More recently, McMahon turned up in commercials for FreeCreditReport.com that poked fun at his financial woes. And he appeared with MC Hammer in a Cash4Gold commercial that aired during the 2009 Super Bowl.
But McMahon will be best remembered as the prototypal late-night talk-show announcer and second banana, who enthusiastically boomed out in his rolling baritone the familiar words, "And now, heeeeere's Johnny!"
As Carson's loyal, quick-to-laugh sidekick and comic foil, McMahon had so many catchphrases he could have done a medley of them in his nightclub act.
From left; Doc Severinsen, Johnny Carson and Ed McMahon in 1974.
And as a sign of his effect on pop culture, McMahon was the inspiration for Jeffrey Tambor's late-night talk-show sidekick Hank ("Hey, now!") Kingsley on Garry Shandling's 1990s sitcom "The Larry Sanders Show."
When Carson died in 2005 at 79, McMahon described his longtime friend and colleague as being "like a brother to me."
This is "very sad for me," Doc Severinsen, the longtime bandleader of "The Tonight Show" during the Carson era, told The Times. "Ed was one of those guys who was bigger than life and full of joy.

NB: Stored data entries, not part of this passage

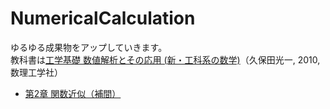 # NumericalCalculation

ゆるゆる成果物をアップしていきます。  
教科書は[工学基礎 数値解析とその応用 (新・工科系の数学)](http://www.amazon.co.jp/%E5%B7%A5%E5%AD%A6%E5%9F%BA%E7%A4%8E%E6%95%B0%E5%80%A4%E8%A7%A3%E6%9E%90%E3%81%A8%E3%81%9D%E3%81%AE%E5%BF%9C%E7%94%A8-%E6%96%B0%E3%83%BB%E5%B7%A5%E7%A7%91%E7%B3%BB%E3%81%AE%E6%95%B0%E5%AD%A6-%E4%B9%85%E4%BF%9D%E7%94%B0-%E5%85%89%E4%B8%80/dp/4901683578)（久保田光一, 2010, 数理工学社）


* [第2章 関数近似（補間）]()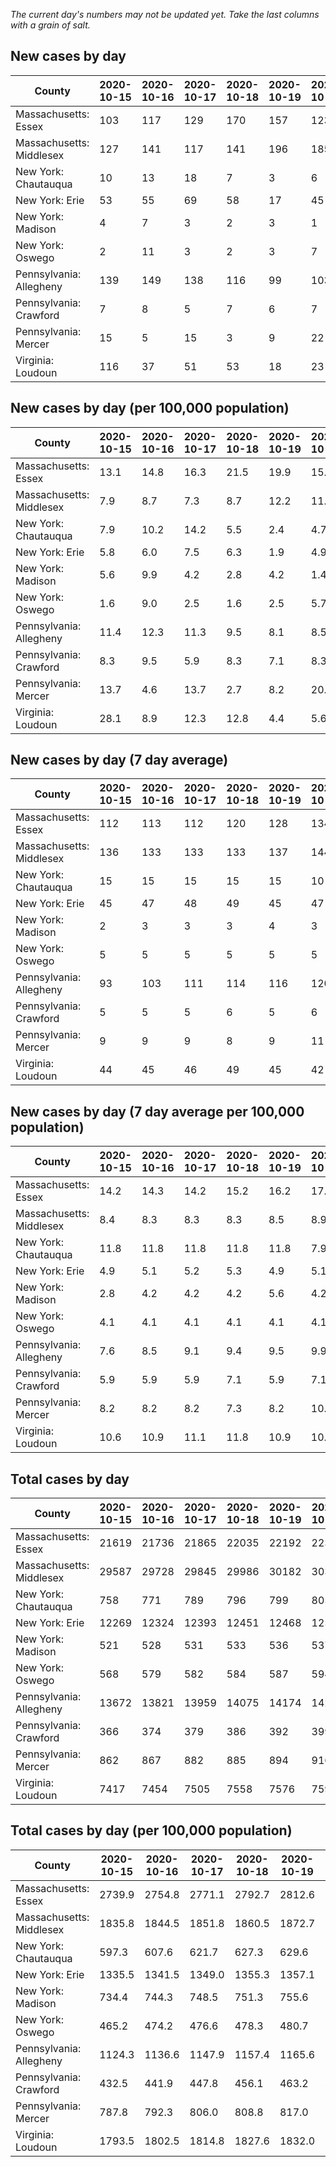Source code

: _The current day's numbers may not be updated yet. Take the last columns with a grain of salt._
## New cases by day

| County | 2020-10-15 | 2020-10-16 | 2020-10-17 | 2020-10-18 | 2020-10-19 | 2020-10-20 | 2020-10-21 |
| --- | --- | --- | --- | --- | --- | --- | --- |
| Massachusetts: Essex | 103 | 117 | 129 | 170 | 157 | 123 |  |
| Massachusetts: Middlesex | 127 | 141 | 117 | 141 | 196 | 185 |  |
| New York: Chautauqua | 10 | 13 | 18 | 7 | 3 | 6 | 40 |
| New York: Erie | 53 | 55 | 69 | 58 | 17 | 45 | 61 |
| New York: Madison | 4 | 7 | 3 | 2 | 3 | 1 | 4 |
| New York: Oswego | 2 | 11 | 3 | 2 | 3 | 7 | 5 |
| Pennsylvania: Allegheny | 139 | 149 | 138 | 116 | 99 | 103 | 119 |
| Pennsylvania: Crawford | 7 | 8 | 5 | 7 | 6 | 7 | 18 |
| Pennsylvania: Mercer | 15 | 5 | 15 | 3 | 9 | 22 | 13 |
| Virginia: Loudoun | 116 | 37 | 51 | 53 | 18 | 23 | 35 |

## New cases by day (per 100,000 population)

| County | 2020-10-15 | 2020-10-16 | 2020-10-17 | 2020-10-18 | 2020-10-19 | 2020-10-20 | 2020-10-21 |
| --- | --- | --- | --- | --- | --- | --- | --- |
| Massachusetts: Essex | 13.1 | 14.8 | 16.3 | 21.5 | 19.9 | 15.6 |  |
| Massachusetts: Middlesex | 7.9 | 8.7 | 7.3 | 8.7 | 12.2 | 11.5 |  |
| New York: Chautauqua | 7.9 | 10.2 | 14.2 | 5.5 | 2.4 | 4.7 | 31.5 |
| New York: Erie | 5.8 | 6.0 | 7.5 | 6.3 | 1.9 | 4.9 | 6.6 |
| New York: Madison | 5.6 | 9.9 | 4.2 | 2.8 | 4.2 | 1.4 | 5.6 |
| New York: Oswego | 1.6 | 9.0 | 2.5 | 1.6 | 2.5 | 5.7 | 4.1 |
| Pennsylvania: Allegheny | 11.4 | 12.3 | 11.3 | 9.5 | 8.1 | 8.5 | 9.8 |
| Pennsylvania: Crawford | 8.3 | 9.5 | 5.9 | 8.3 | 7.1 | 8.3 | 21.3 |
| Pennsylvania: Mercer | 13.7 | 4.6 | 13.7 | 2.7 | 8.2 | 20.1 | 11.9 |
| Virginia: Loudoun | 28.1 | 8.9 | 12.3 | 12.8 | 4.4 | 5.6 | 8.5 |

## New cases by day (7 day average)

| County | 2020-10-15 | 2020-10-16 | 2020-10-17 | 2020-10-18 | 2020-10-19 | 2020-10-20 | 2020-10-21 |
| --- | --- | --- | --- | --- | --- | --- | --- |
| Massachusetts: Essex | 112 | 113 | 112 | 120 | 128 | 134 |  |
| Massachusetts: Middlesex | 136 | 133 | 133 | 133 | 137 | 144 |  |
| New York: Chautauqua | 15 | 15 | 15 | 15 | 15 | 10 | 14 |
| New York: Erie | 45 | 47 | 48 | 49 | 45 | 47 | 51 |
| New York: Madison | 2 | 3 | 3 | 3 | 4 | 3 | 3 |
| New York: Oswego | 5 | 5 | 5 | 5 | 5 | 5 | 5 |
| Pennsylvania: Allegheny | 93 | 103 | 111 | 114 | 116 | 120 | 123 |
| Pennsylvania: Crawford | 5 | 5 | 5 | 6 | 5 | 6 | 8 |
| Pennsylvania: Mercer | 9 | 9 | 9 | 8 | 9 | 11 | 12 |
| Virginia: Loudoun | 44 | 45 | 46 | 49 | 45 | 42 | 48 |

## New cases by day (7 day average per 100,000 population)

| County | 2020-10-15 | 2020-10-16 | 2020-10-17 | 2020-10-18 | 2020-10-19 | 2020-10-20 | 2020-10-21 |
| --- | --- | --- | --- | --- | --- | --- | --- |
| Massachusetts: Essex | 14.2 | 14.3 | 14.2 | 15.2 | 16.2 | 17.0 |  |
| Massachusetts: Middlesex | 8.4 | 8.3 | 8.3 | 8.3 | 8.5 | 8.9 |  |
| New York: Chautauqua | 11.8 | 11.8 | 11.8 | 11.8 | 11.8 | 7.9 | 11.0 |
| New York: Erie | 4.9 | 5.1 | 5.2 | 5.3 | 4.9 | 5.1 | 5.6 |
| New York: Madison | 2.8 | 4.2 | 4.2 | 4.2 | 5.6 | 4.2 | 4.2 |
| New York: Oswego | 4.1 | 4.1 | 4.1 | 4.1 | 4.1 | 4.1 | 4.1 |
| Pennsylvania: Allegheny | 7.6 | 8.5 | 9.1 | 9.4 | 9.5 | 9.9 | 10.1 |
| Pennsylvania: Crawford | 5.9 | 5.9 | 5.9 | 7.1 | 5.9 | 7.1 | 9.5 |
| Pennsylvania: Mercer | 8.2 | 8.2 | 8.2 | 7.3 | 8.2 | 10.1 | 11.0 |
| Virginia: Loudoun | 10.6 | 10.9 | 11.1 | 11.8 | 10.9 | 10.2 | 11.6 |

## Total cases by day

| County | 2020-10-15 | 2020-10-16 | 2020-10-17 | 2020-10-18 | 2020-10-19 | 2020-10-20 | 2020-10-21 |
| --- | --- | --- | --- | --- | --- | --- | --- |
| Massachusetts: Essex | 21619 | 21736 | 21865 | 22035 | 22192 | 22315 |  |
| Massachusetts: Middlesex | 29587 | 29728 | 29845 | 29986 | 30182 | 30367 |  |
| New York: Chautauqua | 758 | 771 | 789 | 796 | 799 | 805 | 845 |
| New York: Erie | 12269 | 12324 | 12393 | 12451 | 12468 | 12513 | 12574 |
| New York: Madison | 521 | 528 | 531 | 533 | 536 | 537 | 541 |
| New York: Oswego | 568 | 579 | 582 | 584 | 587 | 594 | 599 |
| Pennsylvania: Allegheny | 13672 | 13821 | 13959 | 14075 | 14174 | 14277 | 14396 |
| Pennsylvania: Crawford | 366 | 374 | 379 | 386 | 392 | 399 | 417 |
| Pennsylvania: Mercer | 862 | 867 | 882 | 885 | 894 | 916 | 929 |
| Virginia: Loudoun | 7417 | 7454 | 7505 | 7558 | 7576 | 7599 | 7634 |

## Total cases by day (per 100,000 population)

| County | 2020-10-15 | 2020-10-16 | 2020-10-17 | 2020-10-18 | 2020-10-19 | 2020-10-20 | 2020-10-21 |
| --- | --- | --- | --- | --- | --- | --- | --- |
| Massachusetts: Essex | 2739.9 | 2754.8 | 2771.1 | 2792.7 | 2812.6 | 2828.1 |  |
| Massachusetts: Middlesex | 1835.8 | 1844.5 | 1851.8 | 1860.5 | 1872.7 | 1884.2 |  |
| New York: Chautauqua | 597.3 | 607.6 | 621.7 | 627.3 | 629.6 | 634.3 | 665.9 |
| New York: Erie | 1335.5 | 1341.5 | 1349.0 | 1355.3 | 1357.1 | 1362.0 | 1368.7 |
| New York: Madison | 734.4 | 744.3 | 748.5 | 751.3 | 755.6 | 757.0 | 762.6 |
| New York: Oswego | 465.2 | 474.2 | 476.6 | 478.3 | 480.7 | 486.5 | 490.5 |
| Pennsylvania: Allegheny | 1124.3 | 1136.6 | 1147.9 | 1157.4 | 1165.6 | 1174.1 | 1183.8 |
| Pennsylvania: Crawford | 432.5 | 441.9 | 447.8 | 456.1 | 463.2 | 471.5 | 492.7 |
| Pennsylvania: Mercer | 787.8 | 792.3 | 806.0 | 808.8 | 817.0 | 837.1 | 849.0 |
| Virginia: Loudoun | 1793.5 | 1802.5 | 1814.8 | 1827.6 | 1832.0 | 1837.6 | 1846.0 |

Always lots of laughs around him. We worked together for 30 years and went through a lot of layers of life together."
Edward Leo Peter McMahon Jr. was born in Detroit on March 6, 1923.

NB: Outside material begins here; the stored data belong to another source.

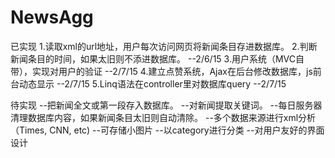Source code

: # NewsAgg
已实现
1.读取xml的url地址，用户每次访问网页将新闻条目存进数据库。
2.判断新闻条目的时间，如果太旧则不添进数据库。 --2/6/15
3.用户系统（MVC自带），实现对用户的验证 --2/7/15
4.建立点赞系统，Ajax在后台修改数据库，js前台动态显示 --2/7/15
5.Linq语法在controller里对数据库query --2/7/15

待实现
--把新闻全文或第一段存入数据库。
--对新闻提取关键词。
--每日服务器清理数据库内容，如果新闻条目太旧则自动清除。
--多个数据来源进行xml分析（Times, CNN, etc)
--可存储小图片
--以category进行分类
--对用户友好的界面设计
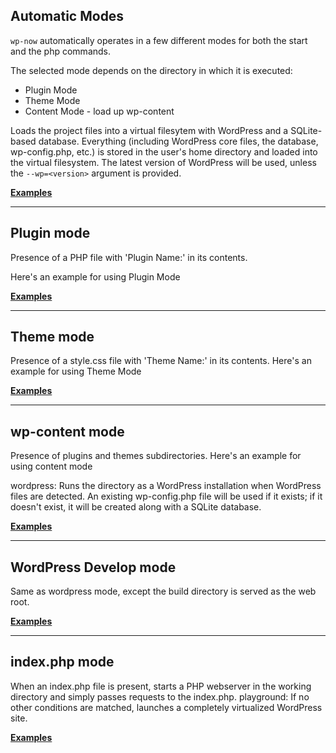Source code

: ## Automatic Modes
`wp-now` automatically operates in a few different modes for both the start and the php commands. 

The selected mode depends on the directory in which it is executed:

- Plugin Mode
- Theme Mode
- Content Mode - load up wp-content

Loads the project files into a virtual filesytem with WordPress and a SQLite-based database. Everything (including WordPress core files, the database, wp-config.php, etc.) is stored in the user's home directory and loaded into the virtual filesystem. The latest version of WordPress will be used, unless the `--wp=<version>` argument is provided. 

[**Examples**](#)

---

## Plugin mode
Presence of a PHP file with 'Plugin Name:' in its contents.

Here's an example for using Plugin Mode

[**Examples**](#)

---

## Theme mode 
Presence of a style.css file with 'Theme Name:' in its contents.
Here's an example for using Theme Mode

[**Examples**](#)

---

## wp-content mode
Presence of plugins and themes subdirectories.
Here's an example for using content mode

wordpress: Runs the directory as a WordPress installation when WordPress files are detected. An existing wp-config.php file will be used if it exists; if it doesn't exist, it will be created along with a SQLite database.

[**Examples**](#)

---

## WordPress Develop mode
Same as wordpress mode, except the build directory is served as the web root.

[**Examples**](#)

---

## index.php mode
When an index.php file is present, starts a PHP webserver in the working directory and simply passes requests to the index.php.
playground: If no other conditions are matched, launches a completely virtualized WordPress site.

[**Examples**](#)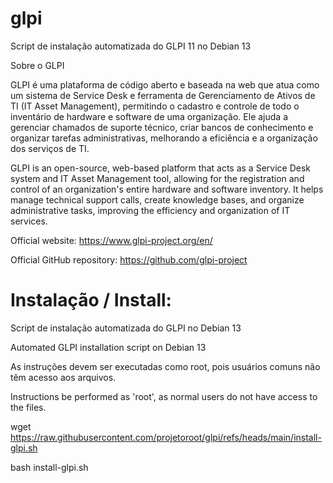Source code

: # glpi
Script de instalação automatizada do GLPI 11  no Debian 13

Sobre o GLPI

GLPI é uma plataforma de código aberto e baseada na web que atua como um sistema de Service Desk e ferramenta de Gerenciamento de Ativos de TI (IT Asset Management), permitindo o cadastro e controle de todo o inventário de hardware e software de uma organização. Ele ajuda a gerenciar chamados de suporte técnico, criar bancos de conhecimento e organizar tarefas administrativas, melhorando a eficiência e a organização dos serviços de TI. 

GLPI is an open-source, web-based platform that acts as a Service Desk system and IT Asset Management tool, allowing for the registration and control of an organization's entire hardware and software inventory. It helps manage technical support calls, create knowledge bases, and organize administrative tasks, improving the efficiency and organization of IT services.

Official website: https://www.glpi-project.org/en/

Official GitHub repository: https://github.com/glpi-project


# Instalação / Install:

Script de instalação automatizada do GLPI no Debian 13

Automated GLPI installation script on Debian 13

As instruções devem ser executadas como root, pois usuários comuns não têm acesso aos arquivos.

Instructions be performed as 'root', as normal users do not have access to the files.

wget https://raw.githubusercontent.com/projetoroot/glpi/refs/heads/main/install-glpi.sh

bash install-glpi.sh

As a boy, he fell in love with radio. But it wasn't the stars of the shows he most identified with; it was the announcers -- men like Paul Douglas, Bill Goodwin, Harry von Zell and Don Wilson.

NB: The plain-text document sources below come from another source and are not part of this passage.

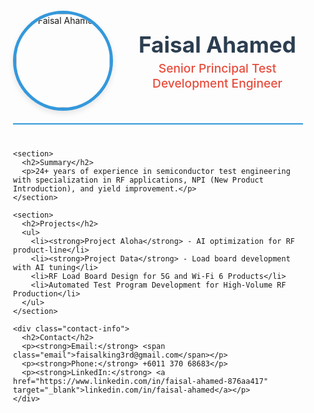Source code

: <!DOCTYPE html>
<html lang="en">
<head>
  <meta charset="UTF-8">
  <meta name="viewport" content="width=device-width, initial-scale=1.0">
  <title>Faisal Ahamed - Senior Principal Test Development Engineer</title>
  <style>
    :root {
      --primary: #2c3e50;
      --secondary: #3498db;
      --accent: #e74c3c;
      --light: #ecf0f1;
      --dark: #2c3e50;
      --gray: #95a5a6;
    }
    
    body {
      font-family: 'Segoe UI', system-ui, sans-serif;
      background-color: #f5f7fa;
      color: var(--dark);
      line-height: 1.6;
      margin: 0;
      padding: 0;
    }
    
    .container {
      max-width: 900px;
      margin: 0 auto;
      padding: 20px;
    }
    
    header {
      display: flex;
      align-items: center;
      gap: 30px;
      margin-bottom: 40px;
      padding-bottom: 20px;
      border-bottom: 2px solid var(--secondary);
    }
    
    .profile-pic {
      width: 150px;
      height: 150px;
      border-radius: 50%;
      object-fit: cover;
      border: 5px solid var(--secondary);
      box-shadow: 0 4px 10px rgba(0,0,0,0.1);
    }
    
    .header-text h1 {
      color: var(--primary);
      margin: 0;
      font-size: 2.2rem;
    }
    
    .header-text p {
      color: var(--accent);
      font-size: 1.2rem;
      font-weight: 500;
      margin: 5px 0 0;
    }
    
    section {
      margin-bottom: 30px;
    }
    
    h2 {
      color: var(--primary);
      border-bottom: 2px solid var(--secondary);
      padding-bottom: 5px;
      display: inline-block;
      margin-bottom: 15px;
    }
    
    ul {
      padding-left: 20px;
    }
    
    li {
      margin-bottom: 8px;
      position: relative;
      list-style-type: none;
    }
    
    li:before {
      content: "•";
      color: var(--accent);
      font-weight: bold;
      display: inline-block;
      width: 1em;
      margin-left: -1em;
    }
    
    .contact-info {
      background-color: var(--light);
      padding: 20px;
      border-radius: 8px;
      margin-top: 30px;
    }
    
    .contact-info p {
      margin: 5px 0;
    }
    
    .email {
      color: var(--accent);
      font-weight: 500;
    }
    
    @media (max-width: 768px) {
      header {
        flex-direction: column;
        text-align: center;
      }
      
      .header-text h1 {
        font-size: 1.8rem;
      }
    }
  </style>
</head>
<body>
  <div class="container">
    <header>
      <img class="profile-pic" src="https://i.postimg.cc/30xskJK9/18bcd881.jpg" alt="Faisal Ahamed">
      <div class="header-text">
        <h1>Faisal Ahamed</h1>
        <p>Senior Principal Test Development Engineer</p>
      </div>
    </header>

    <section>
      <h2>Summary</h2>
      <p>24+ years of experience in semiconductor test engineering with specialization in RF applications, NPI (New Product Introduction), and yield improvement.</p>
    </section>

    <section>
      <h2>Projects</h2>
      <ul>
        <li><strong>Project Aloha</strong> - AI optimization for RF product-line</li>
        <li><strong>Project Data</strong> - Load board development with AI tuning</li>
        <li>RF Load Board Design for 5G and Wi-Fi 6 Products</li>
        <li>Automated Test Program Development for High-Volume RF Production</li>
      </ul>
    </section>

    <div class="contact-info">
      <h2>Contact</h2>
      <p><strong>Email:</strong> <span class="email">faisalking3rd@gmail.com</span></p>
      <p><strong>Phone:</strong> +6011 370 68683</p>
      <p><strong>LinkedIn:</strong> <a href="https://www.linkedin.com/in/faisal-ahamed-876aa417" target="_blank">linkedin.com/in/faisal-ahamed</a></p>
    </div>
  </div>
</body>
</html>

By age 10, having made up his mind that he wanted to be a radio announcer, McMahon would practice doing commercials and creating his own radio shows using a flashlight for a microphone.
At 15, he landed his first announcing job of sorts: manning the microphone in a sound truck to promote a small circus that had come to town. From the start, McMahon displayed a natural talent for creating his own sales patter, which would pay off handsomely after World War II.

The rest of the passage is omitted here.